Inversion procedure for dual-mode electromagnetic nondestructive characterization of shot-peened IN718

The authors have recently developed a new technique for nondestructive Hall coefficient measurement based on inductive sensing of the Hall-Corbino current produced by injecting high-frequency alternating current into the component under test. This paper investigates the feasibility of separating the competing effects of near-surface residual stress and cold work in shot-peened fully hardened IN718 alloy in high-frequency dual-mode Hall impedance and eddy current conductivity measurements.
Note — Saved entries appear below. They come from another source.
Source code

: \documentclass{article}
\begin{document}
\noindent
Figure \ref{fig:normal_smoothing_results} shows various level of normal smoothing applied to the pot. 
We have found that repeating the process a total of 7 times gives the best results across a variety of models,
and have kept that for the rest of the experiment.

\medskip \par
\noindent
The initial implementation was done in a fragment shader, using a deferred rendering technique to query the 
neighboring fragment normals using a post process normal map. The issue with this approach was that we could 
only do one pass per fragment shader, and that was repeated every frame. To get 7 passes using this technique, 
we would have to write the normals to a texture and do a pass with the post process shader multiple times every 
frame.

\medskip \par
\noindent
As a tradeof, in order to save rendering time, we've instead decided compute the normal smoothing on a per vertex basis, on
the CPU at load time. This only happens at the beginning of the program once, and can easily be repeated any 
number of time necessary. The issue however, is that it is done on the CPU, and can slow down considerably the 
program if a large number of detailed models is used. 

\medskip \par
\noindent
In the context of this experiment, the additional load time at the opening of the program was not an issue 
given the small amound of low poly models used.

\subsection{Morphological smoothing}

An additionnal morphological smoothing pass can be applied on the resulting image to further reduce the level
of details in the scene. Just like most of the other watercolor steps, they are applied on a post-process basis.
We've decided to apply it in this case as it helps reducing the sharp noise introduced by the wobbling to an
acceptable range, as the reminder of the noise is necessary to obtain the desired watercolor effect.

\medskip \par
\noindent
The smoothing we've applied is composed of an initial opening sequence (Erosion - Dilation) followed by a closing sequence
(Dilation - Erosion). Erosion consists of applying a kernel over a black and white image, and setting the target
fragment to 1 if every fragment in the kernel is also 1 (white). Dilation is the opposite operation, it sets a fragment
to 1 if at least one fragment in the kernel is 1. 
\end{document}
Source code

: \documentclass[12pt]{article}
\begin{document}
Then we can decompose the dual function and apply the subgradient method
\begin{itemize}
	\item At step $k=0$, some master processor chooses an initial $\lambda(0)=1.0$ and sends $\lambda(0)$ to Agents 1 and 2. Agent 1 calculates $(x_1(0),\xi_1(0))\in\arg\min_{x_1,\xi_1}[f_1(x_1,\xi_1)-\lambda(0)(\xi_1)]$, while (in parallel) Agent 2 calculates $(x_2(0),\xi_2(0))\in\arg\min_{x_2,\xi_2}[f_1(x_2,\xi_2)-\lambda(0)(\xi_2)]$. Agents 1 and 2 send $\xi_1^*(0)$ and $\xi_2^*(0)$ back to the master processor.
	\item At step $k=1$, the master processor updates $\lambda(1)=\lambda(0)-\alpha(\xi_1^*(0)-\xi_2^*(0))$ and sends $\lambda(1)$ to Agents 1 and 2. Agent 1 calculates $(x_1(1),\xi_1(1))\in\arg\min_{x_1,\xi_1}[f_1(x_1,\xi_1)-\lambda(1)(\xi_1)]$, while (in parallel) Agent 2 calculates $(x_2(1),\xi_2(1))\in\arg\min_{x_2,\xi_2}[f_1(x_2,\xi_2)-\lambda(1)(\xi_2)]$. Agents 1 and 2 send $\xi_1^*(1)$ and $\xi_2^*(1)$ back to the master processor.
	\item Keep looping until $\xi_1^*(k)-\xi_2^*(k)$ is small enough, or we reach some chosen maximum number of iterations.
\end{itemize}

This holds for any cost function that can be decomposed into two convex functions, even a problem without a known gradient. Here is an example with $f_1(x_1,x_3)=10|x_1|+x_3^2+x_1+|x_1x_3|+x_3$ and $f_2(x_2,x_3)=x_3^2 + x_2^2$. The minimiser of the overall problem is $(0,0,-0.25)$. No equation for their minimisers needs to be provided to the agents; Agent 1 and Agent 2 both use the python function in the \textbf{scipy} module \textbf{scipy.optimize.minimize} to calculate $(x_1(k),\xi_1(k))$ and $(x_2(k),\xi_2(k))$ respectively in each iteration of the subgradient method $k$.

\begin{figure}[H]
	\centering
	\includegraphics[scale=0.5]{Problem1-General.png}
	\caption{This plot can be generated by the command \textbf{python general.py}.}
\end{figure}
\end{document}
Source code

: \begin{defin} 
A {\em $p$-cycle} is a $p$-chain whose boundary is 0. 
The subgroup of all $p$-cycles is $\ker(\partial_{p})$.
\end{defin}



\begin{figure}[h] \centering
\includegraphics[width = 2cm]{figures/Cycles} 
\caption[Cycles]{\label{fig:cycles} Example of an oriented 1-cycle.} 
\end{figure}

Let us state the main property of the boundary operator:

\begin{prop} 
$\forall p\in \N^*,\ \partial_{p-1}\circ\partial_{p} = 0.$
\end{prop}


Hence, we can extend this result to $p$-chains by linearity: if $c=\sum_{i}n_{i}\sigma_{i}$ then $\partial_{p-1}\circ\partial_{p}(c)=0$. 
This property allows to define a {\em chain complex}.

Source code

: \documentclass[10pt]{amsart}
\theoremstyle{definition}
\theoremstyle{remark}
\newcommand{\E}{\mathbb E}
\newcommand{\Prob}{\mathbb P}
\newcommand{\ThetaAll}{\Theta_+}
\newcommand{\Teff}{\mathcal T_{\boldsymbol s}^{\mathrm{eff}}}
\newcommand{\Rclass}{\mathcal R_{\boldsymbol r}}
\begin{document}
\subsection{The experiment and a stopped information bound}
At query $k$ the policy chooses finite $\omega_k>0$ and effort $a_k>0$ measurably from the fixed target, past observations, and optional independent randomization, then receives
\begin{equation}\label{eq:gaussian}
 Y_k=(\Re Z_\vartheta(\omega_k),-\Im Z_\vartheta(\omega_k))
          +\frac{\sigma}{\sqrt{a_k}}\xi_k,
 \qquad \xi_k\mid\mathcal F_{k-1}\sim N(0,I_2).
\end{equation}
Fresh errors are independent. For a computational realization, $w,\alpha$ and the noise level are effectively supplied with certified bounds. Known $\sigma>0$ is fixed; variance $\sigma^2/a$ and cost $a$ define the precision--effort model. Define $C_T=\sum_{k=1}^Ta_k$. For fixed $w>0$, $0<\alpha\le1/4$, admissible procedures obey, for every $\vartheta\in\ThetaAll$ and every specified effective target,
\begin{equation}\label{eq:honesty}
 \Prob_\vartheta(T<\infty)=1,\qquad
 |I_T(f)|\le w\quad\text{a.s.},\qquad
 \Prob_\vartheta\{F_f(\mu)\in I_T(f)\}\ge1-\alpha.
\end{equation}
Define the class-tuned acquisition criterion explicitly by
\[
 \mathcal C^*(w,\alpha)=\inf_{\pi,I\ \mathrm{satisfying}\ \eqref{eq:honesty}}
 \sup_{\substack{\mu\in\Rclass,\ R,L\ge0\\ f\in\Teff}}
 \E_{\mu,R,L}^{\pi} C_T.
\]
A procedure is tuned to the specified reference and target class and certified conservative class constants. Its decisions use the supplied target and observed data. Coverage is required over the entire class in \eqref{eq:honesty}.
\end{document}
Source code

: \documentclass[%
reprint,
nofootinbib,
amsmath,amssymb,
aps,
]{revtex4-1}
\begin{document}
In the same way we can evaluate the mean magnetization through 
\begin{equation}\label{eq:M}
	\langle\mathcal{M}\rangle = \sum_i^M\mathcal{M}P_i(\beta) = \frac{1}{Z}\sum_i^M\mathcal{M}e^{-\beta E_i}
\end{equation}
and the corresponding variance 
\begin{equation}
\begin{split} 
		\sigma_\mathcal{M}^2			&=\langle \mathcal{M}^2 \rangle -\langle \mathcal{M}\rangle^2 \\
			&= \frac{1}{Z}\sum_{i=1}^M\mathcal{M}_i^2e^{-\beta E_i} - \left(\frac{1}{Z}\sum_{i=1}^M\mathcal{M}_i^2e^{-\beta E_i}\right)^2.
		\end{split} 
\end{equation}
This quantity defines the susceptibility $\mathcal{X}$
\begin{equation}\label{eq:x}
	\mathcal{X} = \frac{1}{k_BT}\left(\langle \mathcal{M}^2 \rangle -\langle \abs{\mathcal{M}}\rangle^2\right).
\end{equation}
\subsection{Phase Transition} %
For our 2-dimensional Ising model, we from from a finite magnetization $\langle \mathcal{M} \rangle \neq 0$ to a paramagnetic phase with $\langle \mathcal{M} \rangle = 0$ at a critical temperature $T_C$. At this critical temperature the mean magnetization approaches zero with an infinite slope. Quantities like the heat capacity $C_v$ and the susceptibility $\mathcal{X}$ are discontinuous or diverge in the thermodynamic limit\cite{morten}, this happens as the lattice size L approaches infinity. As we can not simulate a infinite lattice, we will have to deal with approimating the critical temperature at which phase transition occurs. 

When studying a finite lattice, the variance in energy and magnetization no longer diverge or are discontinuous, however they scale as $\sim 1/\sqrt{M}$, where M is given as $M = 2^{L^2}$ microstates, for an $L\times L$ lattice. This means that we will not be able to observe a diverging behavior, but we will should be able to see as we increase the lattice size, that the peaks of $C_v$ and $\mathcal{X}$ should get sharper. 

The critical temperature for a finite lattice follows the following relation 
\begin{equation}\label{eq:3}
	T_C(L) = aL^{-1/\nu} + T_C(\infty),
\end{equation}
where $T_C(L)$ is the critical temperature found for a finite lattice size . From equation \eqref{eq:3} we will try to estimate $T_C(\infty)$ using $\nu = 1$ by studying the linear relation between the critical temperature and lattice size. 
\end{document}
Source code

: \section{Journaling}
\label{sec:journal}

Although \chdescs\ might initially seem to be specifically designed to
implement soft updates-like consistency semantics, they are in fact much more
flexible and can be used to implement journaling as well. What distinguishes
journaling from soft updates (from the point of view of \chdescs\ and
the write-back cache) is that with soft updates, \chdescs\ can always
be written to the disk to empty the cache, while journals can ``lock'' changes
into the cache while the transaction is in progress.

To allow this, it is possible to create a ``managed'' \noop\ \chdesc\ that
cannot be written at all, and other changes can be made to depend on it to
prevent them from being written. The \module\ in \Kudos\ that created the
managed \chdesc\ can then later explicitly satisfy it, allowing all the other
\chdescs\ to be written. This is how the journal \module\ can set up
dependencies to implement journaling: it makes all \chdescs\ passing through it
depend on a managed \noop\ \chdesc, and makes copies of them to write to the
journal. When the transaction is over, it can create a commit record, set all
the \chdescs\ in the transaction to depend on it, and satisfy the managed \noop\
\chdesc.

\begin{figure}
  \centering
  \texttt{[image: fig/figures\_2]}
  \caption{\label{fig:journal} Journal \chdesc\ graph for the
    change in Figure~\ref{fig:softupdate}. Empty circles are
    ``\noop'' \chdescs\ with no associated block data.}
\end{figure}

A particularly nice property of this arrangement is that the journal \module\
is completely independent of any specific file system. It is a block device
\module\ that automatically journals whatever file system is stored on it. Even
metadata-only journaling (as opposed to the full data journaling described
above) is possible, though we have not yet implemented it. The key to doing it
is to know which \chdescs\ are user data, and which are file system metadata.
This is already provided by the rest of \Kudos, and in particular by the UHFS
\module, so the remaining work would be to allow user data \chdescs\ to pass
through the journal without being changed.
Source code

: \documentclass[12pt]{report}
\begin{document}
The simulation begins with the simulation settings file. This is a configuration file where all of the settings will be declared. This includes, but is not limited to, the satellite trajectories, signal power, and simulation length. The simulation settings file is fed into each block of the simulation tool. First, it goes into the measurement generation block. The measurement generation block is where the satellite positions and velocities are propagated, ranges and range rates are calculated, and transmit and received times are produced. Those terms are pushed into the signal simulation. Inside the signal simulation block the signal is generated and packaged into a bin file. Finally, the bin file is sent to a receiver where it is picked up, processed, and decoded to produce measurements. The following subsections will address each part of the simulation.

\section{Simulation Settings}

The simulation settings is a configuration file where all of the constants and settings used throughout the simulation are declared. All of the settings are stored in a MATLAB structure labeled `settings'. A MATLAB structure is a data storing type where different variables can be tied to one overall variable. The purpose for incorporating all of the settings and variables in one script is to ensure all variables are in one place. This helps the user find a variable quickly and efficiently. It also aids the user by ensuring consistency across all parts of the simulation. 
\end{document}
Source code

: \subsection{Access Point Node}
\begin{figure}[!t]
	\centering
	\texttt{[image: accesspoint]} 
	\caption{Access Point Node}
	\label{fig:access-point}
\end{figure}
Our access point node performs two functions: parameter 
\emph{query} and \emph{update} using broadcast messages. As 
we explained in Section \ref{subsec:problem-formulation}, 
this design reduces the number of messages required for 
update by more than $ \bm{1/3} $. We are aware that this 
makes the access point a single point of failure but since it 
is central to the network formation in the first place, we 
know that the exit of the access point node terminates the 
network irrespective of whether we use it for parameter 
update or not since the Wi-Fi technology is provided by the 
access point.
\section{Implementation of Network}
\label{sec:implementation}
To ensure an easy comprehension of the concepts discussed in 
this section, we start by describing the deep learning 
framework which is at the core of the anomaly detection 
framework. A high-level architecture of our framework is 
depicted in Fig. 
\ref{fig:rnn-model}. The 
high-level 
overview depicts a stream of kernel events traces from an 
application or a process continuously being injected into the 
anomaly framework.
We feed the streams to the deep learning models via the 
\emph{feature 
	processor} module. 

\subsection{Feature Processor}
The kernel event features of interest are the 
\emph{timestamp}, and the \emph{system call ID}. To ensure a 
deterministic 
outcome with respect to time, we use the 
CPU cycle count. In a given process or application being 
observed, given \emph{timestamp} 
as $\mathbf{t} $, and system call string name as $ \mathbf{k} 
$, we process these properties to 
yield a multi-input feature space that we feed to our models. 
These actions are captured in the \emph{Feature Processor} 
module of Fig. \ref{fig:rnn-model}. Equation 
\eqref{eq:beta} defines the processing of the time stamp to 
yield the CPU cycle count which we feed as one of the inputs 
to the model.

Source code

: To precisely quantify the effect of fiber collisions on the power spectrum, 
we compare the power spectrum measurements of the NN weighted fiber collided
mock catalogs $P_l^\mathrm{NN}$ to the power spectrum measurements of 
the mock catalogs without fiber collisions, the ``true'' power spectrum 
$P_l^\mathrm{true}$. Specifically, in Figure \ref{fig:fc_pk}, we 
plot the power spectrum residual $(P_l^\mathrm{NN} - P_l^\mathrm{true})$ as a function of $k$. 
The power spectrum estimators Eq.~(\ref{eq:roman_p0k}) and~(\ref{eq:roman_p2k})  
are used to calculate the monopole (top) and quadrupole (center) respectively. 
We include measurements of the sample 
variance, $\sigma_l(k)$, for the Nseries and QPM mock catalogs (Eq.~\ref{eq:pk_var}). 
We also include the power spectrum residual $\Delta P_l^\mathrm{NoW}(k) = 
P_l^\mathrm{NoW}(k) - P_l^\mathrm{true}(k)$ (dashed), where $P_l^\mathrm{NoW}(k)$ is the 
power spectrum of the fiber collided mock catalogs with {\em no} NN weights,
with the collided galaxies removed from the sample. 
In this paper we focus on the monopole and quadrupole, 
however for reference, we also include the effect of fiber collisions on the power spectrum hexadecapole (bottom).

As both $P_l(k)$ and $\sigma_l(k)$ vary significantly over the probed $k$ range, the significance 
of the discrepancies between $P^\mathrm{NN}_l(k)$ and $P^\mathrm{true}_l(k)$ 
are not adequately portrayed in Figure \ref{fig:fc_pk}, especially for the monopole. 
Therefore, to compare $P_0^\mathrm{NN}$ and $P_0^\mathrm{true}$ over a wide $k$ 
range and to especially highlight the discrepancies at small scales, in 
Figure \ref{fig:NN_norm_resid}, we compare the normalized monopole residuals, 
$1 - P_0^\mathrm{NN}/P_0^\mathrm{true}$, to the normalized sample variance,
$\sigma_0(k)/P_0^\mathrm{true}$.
For this purpose, an inversion procedure is proposed based on iterative application of a simplistic analytical approximation of the sought depth profiles. The inversion procedure was adapted to Hall coefficient depth profiling by accounting for the secondary eddy currents produced by the Hall-Corbino current at high frequencies. In order to test the accuracy of the proposed inversion procedure, representative Hall coefficient and electric conductivity distributions were selected based on typical residual stress and cold work depth profiles obtained by destructive XRD measurements. These distributions were calculated using gauge factors measured in previous studies that investigated the influence of applied elastic and plastic strain on the Hall coefficient and electric conductivity of fully hardened IN718. Numerical forward simulations were conducted to estimate the Hall impedance and apparent eddy current conductivity spectra produced by the selected elastic and plastic strain distributions. These spectra were then used as simulated measured data to test the inversion procedure. It was found, that the competing residual stress and cold work contributions of shot peening can be separated using dual-mode high-frequency inspection. The subsurface peak compressive stress and half-peak depth of the residual stress profile were reproduced with less than +/- 50-100 MPa and +/- 5-10 mu m errors, respectively, that is considered quite sufficient in subsurface residual stress profiling for life prediction purposes.